▸ **PROBLEM DETAILS**
The data below holds a line containing "Cada Tracker posee" and a line containing "menor o igual"; please quote exactly those two lines and every line between them, and nothing else.

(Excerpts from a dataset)
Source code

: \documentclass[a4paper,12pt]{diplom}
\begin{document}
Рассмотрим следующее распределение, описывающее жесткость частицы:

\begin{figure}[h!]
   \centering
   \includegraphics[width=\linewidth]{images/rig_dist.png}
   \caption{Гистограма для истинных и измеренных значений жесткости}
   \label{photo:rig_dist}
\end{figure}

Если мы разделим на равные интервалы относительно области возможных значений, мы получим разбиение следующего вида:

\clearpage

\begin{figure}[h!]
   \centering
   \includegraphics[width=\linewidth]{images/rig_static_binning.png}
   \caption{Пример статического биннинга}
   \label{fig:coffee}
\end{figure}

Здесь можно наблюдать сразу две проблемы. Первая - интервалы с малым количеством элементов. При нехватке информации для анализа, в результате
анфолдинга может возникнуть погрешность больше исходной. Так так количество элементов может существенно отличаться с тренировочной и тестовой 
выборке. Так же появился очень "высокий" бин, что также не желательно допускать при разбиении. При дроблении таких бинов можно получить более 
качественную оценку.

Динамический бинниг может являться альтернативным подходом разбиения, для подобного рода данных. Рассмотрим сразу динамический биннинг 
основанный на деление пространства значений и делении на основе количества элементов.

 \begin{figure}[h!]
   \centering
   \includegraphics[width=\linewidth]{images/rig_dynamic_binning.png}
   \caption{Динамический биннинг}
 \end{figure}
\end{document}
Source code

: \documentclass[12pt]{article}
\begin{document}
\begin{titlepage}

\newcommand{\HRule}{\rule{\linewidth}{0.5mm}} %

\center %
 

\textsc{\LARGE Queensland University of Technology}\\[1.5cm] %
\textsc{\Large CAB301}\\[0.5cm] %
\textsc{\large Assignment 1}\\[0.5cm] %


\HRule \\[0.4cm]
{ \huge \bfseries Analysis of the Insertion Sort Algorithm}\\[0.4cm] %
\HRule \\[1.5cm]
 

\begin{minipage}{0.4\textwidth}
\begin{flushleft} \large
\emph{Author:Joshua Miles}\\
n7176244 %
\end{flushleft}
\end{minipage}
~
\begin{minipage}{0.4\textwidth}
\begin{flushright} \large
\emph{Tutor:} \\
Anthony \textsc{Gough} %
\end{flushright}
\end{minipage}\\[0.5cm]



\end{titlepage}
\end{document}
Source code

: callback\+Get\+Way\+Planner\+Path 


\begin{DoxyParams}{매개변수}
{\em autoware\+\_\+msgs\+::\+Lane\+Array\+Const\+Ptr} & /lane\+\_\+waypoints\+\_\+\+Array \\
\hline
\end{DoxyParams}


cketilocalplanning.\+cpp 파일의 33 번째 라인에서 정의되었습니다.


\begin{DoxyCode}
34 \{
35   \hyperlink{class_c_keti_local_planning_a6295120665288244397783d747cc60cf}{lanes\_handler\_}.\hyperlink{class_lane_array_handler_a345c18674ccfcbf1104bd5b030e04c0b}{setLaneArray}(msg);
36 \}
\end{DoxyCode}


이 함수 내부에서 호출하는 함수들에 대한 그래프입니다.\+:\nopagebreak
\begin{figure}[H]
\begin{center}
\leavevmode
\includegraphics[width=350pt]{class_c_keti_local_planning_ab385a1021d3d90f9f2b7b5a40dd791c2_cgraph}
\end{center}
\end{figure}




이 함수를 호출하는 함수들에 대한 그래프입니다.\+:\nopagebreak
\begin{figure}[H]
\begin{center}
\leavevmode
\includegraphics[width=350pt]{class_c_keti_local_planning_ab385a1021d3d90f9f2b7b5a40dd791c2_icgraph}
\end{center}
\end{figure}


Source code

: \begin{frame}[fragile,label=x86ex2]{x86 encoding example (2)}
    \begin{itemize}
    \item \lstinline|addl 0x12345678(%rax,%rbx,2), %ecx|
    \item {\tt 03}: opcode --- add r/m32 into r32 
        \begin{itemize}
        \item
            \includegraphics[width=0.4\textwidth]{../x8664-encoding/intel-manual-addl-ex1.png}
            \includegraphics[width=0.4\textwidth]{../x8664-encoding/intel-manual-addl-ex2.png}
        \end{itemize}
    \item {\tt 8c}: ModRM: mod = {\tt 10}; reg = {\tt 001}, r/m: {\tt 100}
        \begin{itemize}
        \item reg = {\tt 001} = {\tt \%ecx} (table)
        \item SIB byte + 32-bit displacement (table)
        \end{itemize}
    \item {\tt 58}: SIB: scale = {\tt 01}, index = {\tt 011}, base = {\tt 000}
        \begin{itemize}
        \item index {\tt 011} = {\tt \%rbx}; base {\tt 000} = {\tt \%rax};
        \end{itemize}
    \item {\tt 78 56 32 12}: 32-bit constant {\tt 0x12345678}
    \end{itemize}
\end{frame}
---
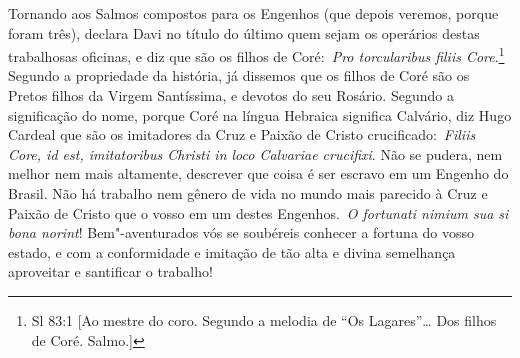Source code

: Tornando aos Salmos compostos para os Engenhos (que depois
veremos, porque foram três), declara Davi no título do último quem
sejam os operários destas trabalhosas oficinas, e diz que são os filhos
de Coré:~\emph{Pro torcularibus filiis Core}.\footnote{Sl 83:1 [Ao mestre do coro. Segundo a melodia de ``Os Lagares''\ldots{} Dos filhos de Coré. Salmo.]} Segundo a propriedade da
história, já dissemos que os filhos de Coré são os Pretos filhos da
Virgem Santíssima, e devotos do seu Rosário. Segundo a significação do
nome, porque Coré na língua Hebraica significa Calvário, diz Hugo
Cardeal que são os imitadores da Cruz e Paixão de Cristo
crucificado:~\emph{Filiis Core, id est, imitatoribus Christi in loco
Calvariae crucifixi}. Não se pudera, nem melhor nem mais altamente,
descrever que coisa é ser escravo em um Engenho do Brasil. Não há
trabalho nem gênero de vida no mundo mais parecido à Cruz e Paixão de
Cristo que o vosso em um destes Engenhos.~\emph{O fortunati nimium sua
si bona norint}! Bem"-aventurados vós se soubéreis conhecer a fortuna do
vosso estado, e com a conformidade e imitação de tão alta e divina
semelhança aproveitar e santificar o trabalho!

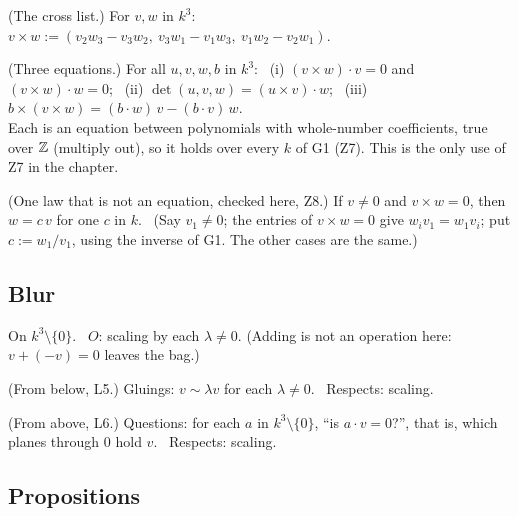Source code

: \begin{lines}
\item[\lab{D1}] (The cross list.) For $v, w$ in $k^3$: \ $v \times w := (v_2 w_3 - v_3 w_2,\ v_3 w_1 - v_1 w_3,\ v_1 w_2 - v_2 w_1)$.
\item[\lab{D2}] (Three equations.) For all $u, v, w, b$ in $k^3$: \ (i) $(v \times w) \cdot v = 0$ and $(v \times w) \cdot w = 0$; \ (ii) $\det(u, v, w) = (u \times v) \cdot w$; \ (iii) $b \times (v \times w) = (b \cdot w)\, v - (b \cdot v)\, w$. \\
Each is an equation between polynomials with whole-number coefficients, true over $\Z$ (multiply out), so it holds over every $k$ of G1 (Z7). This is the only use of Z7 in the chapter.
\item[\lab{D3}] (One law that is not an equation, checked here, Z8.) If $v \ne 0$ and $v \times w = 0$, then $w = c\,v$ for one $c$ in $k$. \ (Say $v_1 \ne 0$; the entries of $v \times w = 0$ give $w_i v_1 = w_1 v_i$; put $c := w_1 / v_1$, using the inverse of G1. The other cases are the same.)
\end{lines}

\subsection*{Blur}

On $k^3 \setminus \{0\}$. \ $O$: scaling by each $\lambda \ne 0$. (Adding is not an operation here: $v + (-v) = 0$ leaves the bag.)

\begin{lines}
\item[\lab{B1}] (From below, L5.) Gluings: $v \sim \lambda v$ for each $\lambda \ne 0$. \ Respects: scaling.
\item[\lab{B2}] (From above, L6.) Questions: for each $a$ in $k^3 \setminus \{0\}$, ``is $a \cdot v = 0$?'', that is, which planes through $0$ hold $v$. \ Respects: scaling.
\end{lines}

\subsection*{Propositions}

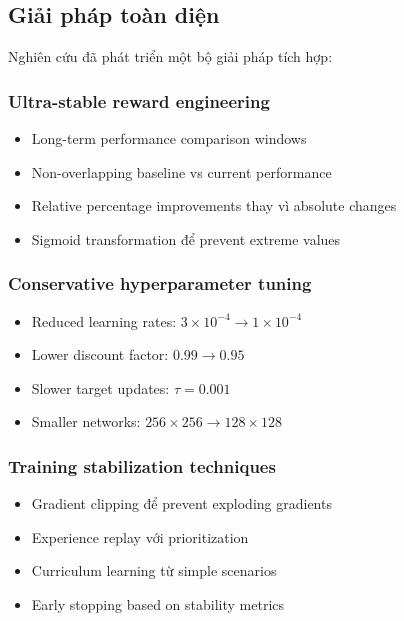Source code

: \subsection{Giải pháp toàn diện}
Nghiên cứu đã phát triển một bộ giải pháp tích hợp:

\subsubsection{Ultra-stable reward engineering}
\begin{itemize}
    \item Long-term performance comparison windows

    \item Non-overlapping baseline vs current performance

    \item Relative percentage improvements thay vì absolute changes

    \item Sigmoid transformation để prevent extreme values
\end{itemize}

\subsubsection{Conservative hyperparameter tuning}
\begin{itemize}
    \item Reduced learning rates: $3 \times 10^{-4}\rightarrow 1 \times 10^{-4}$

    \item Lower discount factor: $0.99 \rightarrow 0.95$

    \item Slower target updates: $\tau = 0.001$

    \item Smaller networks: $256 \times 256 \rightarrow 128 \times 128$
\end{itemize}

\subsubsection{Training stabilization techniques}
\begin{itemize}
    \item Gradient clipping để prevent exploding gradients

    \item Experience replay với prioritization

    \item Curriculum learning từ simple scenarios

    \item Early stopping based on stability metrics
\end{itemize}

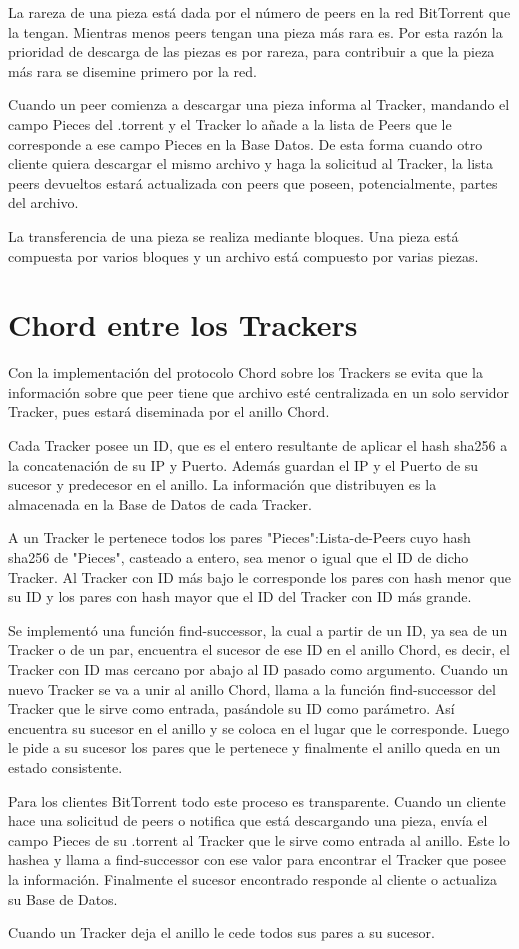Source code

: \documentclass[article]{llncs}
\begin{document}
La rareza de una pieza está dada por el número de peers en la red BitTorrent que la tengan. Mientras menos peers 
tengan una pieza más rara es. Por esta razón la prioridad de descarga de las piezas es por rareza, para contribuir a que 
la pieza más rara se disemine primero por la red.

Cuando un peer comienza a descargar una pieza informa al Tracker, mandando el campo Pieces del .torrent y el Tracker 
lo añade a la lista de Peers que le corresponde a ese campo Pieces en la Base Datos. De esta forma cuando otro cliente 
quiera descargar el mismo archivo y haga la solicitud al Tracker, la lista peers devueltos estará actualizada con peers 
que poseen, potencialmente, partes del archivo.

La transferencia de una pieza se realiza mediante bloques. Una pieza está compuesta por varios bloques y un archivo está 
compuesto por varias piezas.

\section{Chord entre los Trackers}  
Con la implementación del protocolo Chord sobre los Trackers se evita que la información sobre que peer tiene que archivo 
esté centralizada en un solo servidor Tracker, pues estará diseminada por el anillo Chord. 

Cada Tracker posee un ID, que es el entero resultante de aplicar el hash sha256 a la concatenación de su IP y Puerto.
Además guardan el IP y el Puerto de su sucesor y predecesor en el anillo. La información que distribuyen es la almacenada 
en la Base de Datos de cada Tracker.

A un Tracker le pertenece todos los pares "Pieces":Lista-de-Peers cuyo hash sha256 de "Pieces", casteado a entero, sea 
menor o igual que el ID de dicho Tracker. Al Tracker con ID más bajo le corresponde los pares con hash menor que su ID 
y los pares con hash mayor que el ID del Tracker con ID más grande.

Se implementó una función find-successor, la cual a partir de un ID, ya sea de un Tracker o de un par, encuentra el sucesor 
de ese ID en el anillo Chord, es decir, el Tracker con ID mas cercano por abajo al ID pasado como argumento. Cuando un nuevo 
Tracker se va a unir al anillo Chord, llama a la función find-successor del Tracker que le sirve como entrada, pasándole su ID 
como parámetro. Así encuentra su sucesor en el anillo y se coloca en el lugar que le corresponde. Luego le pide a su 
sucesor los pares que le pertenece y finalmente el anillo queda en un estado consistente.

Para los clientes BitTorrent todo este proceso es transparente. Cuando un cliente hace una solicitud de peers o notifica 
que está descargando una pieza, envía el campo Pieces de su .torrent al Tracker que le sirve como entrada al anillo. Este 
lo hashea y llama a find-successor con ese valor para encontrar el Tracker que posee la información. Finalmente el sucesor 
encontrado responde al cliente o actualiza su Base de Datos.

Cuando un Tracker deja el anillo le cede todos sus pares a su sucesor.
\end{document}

▸ **EXPECTED OUTPUT**
Cada Tracker posee un ID, que es el entero resultante de aplicar el hash sha256 a la concatenación de su IP y Puerto.
Además guardan el IP y el Puerto de su sucesor y predecesor en el anillo. La información que distribuyen es la almacenada 
en la Base de Datos de cada Tracker.

A un Tracker le pertenece todos los pares "Pieces":Lista-de-Peers cuyo hash sha256 de "Pieces", casteado a entero, sea 
menor o igual que el ID de dicho Tracker. Al Tracker con ID más bajo le corresponde los pares con hash menor que su ID 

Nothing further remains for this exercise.